About the rationalists winning, we already 'win' in a lot of ways. We on average have higher incomes, better-managed finances, better health, fewer substance abuse problems, ect, than the average person. But little of that is due to rationalism per-se, as these "rational" behaviors are incorporated into the general suite of lifestyle advice given to the average "normie:" don't get in debt, don't major in that in college, ect. You probably followed them before you ever heard of rationalism. There are a few ways however that the common ideology of the upper-middle class people diverges from rational behavior, and which rationalists would gain an advantage:

1. On infertility. Don't get me wrong, few communities are as sterile as this one, but IF rationalists decide to get married and IF they decide to have kids, I would think they would be more aware of the fact that fertility takes a nosedive around age 37, relative to a non-rationalist of similar income level.

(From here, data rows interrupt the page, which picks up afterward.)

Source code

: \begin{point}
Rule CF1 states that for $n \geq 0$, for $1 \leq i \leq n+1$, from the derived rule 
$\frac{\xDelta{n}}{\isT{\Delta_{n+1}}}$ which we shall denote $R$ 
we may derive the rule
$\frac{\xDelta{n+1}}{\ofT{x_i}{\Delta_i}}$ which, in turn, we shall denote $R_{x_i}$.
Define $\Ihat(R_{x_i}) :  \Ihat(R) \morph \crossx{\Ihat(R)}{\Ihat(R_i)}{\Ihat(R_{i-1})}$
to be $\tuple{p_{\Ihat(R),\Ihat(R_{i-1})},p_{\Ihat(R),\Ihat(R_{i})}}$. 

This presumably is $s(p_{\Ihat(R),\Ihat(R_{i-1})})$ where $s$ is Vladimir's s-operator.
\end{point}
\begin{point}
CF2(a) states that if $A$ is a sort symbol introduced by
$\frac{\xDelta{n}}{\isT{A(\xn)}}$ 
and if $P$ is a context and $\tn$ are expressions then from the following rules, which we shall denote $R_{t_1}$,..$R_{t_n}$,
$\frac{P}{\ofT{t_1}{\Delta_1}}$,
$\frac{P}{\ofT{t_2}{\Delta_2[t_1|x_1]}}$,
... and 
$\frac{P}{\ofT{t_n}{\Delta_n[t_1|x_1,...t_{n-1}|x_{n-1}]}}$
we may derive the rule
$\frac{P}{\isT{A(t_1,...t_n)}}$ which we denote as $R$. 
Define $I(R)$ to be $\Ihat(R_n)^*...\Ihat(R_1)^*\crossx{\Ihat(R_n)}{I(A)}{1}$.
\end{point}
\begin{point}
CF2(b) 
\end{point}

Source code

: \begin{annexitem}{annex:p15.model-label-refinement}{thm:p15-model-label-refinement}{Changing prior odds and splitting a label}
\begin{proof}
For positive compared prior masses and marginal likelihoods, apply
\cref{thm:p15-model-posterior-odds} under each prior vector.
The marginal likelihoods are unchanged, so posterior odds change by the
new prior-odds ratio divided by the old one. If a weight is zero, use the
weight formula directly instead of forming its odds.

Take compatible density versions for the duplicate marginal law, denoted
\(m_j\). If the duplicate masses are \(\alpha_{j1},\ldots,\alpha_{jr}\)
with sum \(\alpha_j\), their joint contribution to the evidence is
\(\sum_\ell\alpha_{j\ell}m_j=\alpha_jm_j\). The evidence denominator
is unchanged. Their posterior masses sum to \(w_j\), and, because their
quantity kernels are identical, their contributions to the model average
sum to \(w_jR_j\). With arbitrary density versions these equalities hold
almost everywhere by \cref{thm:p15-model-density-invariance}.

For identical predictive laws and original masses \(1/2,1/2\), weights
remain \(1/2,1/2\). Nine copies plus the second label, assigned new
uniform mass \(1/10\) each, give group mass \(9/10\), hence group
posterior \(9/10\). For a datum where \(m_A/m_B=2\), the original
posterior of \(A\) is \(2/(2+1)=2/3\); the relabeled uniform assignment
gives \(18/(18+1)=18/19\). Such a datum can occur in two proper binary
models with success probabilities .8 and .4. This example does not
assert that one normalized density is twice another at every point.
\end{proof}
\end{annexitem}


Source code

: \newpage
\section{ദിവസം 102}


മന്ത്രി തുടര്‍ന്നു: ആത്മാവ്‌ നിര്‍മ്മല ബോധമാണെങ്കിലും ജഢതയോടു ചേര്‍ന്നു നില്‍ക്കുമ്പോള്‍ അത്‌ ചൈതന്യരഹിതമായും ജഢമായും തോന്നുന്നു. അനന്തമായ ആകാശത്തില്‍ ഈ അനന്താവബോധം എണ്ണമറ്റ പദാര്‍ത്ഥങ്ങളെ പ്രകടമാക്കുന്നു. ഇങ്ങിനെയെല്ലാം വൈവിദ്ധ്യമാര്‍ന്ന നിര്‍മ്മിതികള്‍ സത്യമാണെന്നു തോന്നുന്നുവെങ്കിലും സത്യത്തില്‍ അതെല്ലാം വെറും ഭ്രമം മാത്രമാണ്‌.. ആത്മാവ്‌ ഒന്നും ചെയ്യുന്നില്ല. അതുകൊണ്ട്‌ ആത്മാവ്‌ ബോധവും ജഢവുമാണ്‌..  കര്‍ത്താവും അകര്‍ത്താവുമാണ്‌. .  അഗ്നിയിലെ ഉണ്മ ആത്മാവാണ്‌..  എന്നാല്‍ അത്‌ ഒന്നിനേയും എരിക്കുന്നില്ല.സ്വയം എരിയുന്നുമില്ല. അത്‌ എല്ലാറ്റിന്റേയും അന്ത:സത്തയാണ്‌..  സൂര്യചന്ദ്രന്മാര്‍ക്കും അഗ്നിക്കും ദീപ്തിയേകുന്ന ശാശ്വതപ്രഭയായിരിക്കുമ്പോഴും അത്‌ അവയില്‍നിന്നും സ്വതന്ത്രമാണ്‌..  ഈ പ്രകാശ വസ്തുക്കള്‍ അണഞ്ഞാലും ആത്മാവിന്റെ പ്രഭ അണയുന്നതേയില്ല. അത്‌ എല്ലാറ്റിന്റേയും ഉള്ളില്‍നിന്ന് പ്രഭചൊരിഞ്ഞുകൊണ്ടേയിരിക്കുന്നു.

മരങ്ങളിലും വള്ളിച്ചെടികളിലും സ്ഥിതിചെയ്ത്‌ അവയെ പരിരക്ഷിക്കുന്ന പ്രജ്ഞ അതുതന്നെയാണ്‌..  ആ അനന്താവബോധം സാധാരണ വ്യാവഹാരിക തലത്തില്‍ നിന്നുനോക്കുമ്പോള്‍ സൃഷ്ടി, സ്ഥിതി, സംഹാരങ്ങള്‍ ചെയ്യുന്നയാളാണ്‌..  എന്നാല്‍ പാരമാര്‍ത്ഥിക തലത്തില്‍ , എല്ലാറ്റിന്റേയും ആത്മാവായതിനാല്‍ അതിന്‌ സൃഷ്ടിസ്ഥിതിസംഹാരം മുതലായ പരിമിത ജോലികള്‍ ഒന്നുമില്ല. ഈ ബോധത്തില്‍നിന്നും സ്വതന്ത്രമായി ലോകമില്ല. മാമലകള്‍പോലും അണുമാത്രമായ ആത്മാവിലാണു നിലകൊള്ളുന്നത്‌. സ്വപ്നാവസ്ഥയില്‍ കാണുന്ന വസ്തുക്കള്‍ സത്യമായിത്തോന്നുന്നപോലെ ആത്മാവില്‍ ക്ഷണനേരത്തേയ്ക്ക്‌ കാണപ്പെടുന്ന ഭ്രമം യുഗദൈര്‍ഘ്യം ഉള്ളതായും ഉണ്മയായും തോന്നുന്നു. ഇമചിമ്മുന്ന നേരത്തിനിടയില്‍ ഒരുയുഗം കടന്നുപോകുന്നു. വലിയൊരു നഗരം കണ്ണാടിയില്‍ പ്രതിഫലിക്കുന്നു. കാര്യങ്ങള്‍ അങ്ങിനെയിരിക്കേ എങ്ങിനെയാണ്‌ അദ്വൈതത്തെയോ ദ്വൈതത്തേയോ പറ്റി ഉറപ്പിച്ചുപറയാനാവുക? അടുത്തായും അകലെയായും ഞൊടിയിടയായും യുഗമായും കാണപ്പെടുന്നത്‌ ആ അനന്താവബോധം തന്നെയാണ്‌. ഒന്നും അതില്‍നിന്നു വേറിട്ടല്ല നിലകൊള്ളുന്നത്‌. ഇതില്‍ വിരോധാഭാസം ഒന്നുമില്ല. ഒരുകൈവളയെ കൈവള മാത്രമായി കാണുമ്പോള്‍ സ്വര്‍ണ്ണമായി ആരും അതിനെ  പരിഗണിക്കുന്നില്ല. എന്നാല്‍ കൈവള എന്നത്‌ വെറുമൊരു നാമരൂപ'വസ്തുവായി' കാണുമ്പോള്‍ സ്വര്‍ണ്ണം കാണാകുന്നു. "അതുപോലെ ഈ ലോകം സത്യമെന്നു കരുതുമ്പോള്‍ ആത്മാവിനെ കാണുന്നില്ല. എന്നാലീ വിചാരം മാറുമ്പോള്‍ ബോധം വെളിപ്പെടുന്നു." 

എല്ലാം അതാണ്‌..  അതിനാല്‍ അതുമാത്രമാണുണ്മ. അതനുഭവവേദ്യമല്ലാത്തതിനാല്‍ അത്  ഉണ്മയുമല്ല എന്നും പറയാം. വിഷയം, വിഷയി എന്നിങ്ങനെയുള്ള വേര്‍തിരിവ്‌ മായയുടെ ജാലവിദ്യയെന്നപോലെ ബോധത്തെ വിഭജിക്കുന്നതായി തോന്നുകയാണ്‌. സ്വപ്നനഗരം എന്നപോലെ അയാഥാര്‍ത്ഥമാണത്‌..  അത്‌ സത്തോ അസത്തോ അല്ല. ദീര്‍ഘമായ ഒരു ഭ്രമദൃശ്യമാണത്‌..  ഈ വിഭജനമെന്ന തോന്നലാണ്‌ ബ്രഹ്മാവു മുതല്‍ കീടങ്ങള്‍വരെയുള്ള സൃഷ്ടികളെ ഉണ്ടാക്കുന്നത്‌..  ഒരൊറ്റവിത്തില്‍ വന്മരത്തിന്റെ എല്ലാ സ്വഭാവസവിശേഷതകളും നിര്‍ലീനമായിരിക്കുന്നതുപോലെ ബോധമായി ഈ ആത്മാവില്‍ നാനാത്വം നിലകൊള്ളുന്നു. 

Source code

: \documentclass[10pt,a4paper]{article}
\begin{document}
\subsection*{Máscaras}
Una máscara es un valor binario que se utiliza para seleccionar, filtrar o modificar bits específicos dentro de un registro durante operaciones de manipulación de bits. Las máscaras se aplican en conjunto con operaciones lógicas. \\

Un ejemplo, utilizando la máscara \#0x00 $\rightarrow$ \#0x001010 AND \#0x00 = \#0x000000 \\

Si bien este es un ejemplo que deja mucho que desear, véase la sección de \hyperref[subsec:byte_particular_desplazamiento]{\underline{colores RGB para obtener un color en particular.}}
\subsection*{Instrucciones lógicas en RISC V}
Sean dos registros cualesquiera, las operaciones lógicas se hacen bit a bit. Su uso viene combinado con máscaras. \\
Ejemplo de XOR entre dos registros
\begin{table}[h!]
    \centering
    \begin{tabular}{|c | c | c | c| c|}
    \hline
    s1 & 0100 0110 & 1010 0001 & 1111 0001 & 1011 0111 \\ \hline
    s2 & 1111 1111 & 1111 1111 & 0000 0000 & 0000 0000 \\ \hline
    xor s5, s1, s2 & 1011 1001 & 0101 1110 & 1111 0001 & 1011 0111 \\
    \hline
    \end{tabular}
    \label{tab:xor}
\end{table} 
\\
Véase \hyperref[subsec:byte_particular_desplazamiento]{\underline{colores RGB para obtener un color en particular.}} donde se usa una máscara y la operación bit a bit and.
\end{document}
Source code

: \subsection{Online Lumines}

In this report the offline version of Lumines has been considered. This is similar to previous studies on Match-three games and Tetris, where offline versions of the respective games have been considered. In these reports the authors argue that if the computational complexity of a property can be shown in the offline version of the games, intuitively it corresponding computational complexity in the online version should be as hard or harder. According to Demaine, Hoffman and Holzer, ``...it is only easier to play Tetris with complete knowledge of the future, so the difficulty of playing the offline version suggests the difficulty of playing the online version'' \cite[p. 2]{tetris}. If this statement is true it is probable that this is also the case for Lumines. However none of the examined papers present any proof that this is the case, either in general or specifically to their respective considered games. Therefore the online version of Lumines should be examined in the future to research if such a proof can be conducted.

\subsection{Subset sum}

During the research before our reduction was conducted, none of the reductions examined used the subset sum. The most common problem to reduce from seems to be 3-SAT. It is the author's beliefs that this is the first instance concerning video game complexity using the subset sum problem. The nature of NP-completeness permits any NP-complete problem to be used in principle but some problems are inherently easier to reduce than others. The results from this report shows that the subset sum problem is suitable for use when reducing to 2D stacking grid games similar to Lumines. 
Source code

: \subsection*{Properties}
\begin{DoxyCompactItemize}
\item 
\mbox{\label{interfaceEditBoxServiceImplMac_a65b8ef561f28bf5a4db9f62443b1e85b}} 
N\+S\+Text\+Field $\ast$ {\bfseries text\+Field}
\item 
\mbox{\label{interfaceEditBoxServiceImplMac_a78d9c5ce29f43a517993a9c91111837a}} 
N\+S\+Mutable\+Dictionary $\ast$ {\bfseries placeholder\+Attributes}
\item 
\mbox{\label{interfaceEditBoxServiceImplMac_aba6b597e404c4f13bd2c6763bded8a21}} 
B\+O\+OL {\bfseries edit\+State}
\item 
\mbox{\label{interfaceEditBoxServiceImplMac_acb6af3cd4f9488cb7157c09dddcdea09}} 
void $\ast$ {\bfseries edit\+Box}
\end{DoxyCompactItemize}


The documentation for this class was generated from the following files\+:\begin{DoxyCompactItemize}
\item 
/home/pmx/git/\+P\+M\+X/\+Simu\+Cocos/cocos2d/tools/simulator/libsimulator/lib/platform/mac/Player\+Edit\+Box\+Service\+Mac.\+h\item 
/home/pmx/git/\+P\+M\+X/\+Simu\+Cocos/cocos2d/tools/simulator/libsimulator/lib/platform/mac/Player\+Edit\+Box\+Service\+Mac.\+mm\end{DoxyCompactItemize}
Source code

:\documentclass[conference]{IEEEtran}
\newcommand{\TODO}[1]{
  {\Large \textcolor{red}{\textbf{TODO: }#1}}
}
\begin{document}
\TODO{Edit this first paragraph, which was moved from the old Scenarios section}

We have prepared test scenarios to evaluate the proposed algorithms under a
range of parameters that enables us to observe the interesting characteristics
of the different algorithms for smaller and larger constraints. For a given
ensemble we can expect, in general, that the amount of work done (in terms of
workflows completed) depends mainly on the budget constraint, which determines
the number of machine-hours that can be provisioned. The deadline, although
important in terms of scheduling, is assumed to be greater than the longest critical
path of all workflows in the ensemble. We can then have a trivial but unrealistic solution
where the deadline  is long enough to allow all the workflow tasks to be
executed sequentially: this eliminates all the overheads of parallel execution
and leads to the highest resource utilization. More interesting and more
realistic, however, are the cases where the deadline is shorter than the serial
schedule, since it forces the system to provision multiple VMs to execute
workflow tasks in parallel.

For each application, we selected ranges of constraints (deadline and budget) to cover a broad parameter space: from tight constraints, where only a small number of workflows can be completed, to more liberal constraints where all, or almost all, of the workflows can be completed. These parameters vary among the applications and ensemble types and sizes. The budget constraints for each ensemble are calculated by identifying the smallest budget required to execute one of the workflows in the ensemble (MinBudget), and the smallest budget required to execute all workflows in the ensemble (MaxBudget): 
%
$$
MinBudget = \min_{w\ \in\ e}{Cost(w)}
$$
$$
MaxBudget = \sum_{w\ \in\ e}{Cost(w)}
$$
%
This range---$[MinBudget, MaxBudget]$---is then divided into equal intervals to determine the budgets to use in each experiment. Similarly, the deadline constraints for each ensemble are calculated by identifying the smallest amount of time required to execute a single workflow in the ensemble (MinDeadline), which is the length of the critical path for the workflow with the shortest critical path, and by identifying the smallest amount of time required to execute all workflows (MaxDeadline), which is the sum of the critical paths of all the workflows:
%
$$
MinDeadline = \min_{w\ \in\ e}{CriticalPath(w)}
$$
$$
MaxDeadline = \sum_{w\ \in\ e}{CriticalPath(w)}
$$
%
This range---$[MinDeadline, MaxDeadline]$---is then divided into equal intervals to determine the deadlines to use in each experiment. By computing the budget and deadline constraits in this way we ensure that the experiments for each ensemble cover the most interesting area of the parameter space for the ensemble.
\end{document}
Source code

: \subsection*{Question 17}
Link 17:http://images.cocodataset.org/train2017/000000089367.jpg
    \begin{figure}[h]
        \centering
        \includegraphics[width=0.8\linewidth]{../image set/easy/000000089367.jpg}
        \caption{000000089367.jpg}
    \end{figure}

2. On marriage. Rationalists are heavily single, some of that owes to the general sperg-demographic, but I would bet that a lot of them remain unmarried due to a more accurate understanding of the family court system and the divorce industry.

3. On raising children. If they have them, rationalists will be more likely to understand the dominant role of genetics in shaping their children's upbringing, and will thus be spared a lot of expense and heartache caused by people's belief that they can buy IQ points for their child.

In all these cases, it's not anything that allows one to get rich quick, rather, it's the avoidance of a potentially very bad outcome. And that's all you should expect with the fact that the stock market is already rational ... and the corporate ladder largely isn't.(So our skills are of limited relevance there.)